Source texts of formatted documents

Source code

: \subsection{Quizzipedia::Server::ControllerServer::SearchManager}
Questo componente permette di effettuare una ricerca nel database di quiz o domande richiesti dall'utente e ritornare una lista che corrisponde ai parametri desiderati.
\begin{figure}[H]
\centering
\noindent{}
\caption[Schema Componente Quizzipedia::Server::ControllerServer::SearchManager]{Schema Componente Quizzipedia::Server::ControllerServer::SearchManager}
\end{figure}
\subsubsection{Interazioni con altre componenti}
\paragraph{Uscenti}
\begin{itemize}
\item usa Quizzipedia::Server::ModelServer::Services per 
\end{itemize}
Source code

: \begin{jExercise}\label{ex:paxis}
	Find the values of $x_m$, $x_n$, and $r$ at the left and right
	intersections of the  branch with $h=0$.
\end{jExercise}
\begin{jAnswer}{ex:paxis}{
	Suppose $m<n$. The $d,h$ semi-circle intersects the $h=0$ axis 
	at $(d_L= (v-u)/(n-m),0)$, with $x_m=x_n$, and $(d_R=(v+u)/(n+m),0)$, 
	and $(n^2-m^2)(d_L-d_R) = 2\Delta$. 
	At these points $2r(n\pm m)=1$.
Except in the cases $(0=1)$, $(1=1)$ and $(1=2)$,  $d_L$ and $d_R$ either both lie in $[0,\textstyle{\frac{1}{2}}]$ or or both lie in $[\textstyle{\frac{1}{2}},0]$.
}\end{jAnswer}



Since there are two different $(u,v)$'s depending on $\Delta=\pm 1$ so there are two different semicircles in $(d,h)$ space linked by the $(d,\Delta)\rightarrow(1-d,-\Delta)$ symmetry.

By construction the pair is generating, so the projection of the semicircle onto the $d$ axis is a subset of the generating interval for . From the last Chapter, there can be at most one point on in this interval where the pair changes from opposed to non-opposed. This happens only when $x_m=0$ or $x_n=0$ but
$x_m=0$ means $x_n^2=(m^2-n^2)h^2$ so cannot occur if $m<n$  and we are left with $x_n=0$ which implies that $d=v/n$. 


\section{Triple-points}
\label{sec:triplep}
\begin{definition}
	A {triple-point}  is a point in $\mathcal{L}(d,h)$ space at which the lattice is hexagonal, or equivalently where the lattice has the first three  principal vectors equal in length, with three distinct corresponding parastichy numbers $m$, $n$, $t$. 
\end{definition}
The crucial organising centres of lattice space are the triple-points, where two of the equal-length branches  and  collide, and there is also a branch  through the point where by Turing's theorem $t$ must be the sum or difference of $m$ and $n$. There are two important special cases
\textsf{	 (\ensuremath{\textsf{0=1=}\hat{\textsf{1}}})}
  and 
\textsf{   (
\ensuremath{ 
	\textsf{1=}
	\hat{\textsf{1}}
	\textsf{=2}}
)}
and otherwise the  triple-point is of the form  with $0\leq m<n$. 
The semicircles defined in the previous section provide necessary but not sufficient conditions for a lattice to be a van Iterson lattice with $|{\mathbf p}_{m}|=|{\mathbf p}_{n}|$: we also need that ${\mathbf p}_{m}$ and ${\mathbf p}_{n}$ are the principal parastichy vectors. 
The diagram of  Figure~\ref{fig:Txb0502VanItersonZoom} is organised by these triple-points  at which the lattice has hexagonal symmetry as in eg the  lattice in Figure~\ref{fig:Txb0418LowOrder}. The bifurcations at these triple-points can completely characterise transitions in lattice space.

▶ What is needed: Beginning at the first line above, repeat exactly until the line containing "at $(d_L= (v-u)/(n-m),0)$, with", which is included.

▶ Written solution:
Source code

: \subsection{Quizzipedia::Server::ControllerServer::SearchManager}
Questo componente permette di effettuare una ricerca nel database di quiz o domande richiesti dall'utente e ritornare una lista che corrisponde ai parametri desiderati.
\begin{figure}[H]
\centering
\noindent{}
\caption[Schema Componente Quizzipedia::Server::ControllerServer::SearchManager]{Schema Componente Quizzipedia::Server::ControllerServer::SearchManager}
\end{figure}
\subsubsection{Interazioni con altre componenti}
\paragraph{Uscenti}
\begin{itemize}
\item usa Quizzipedia::Server::ModelServer::Services per 
\end{itemize}
Source code

: \begin{jExercise}\label{ex:paxis}
	Find the values of $x_m$, $x_n$, and $r$ at the left and right
	intersections of the  branch with $h=0$.
\end{jExercise}
\begin{jAnswer}{ex:paxis}{
	Suppose $m<n$. The $d,h$ semi-circle intersects the $h=0$ axis 
	at $(d_L= (v-u)/(n-m),0)$, with $x_m=x_n$, and $(d_R=(v+u)/(n+m),0)$, 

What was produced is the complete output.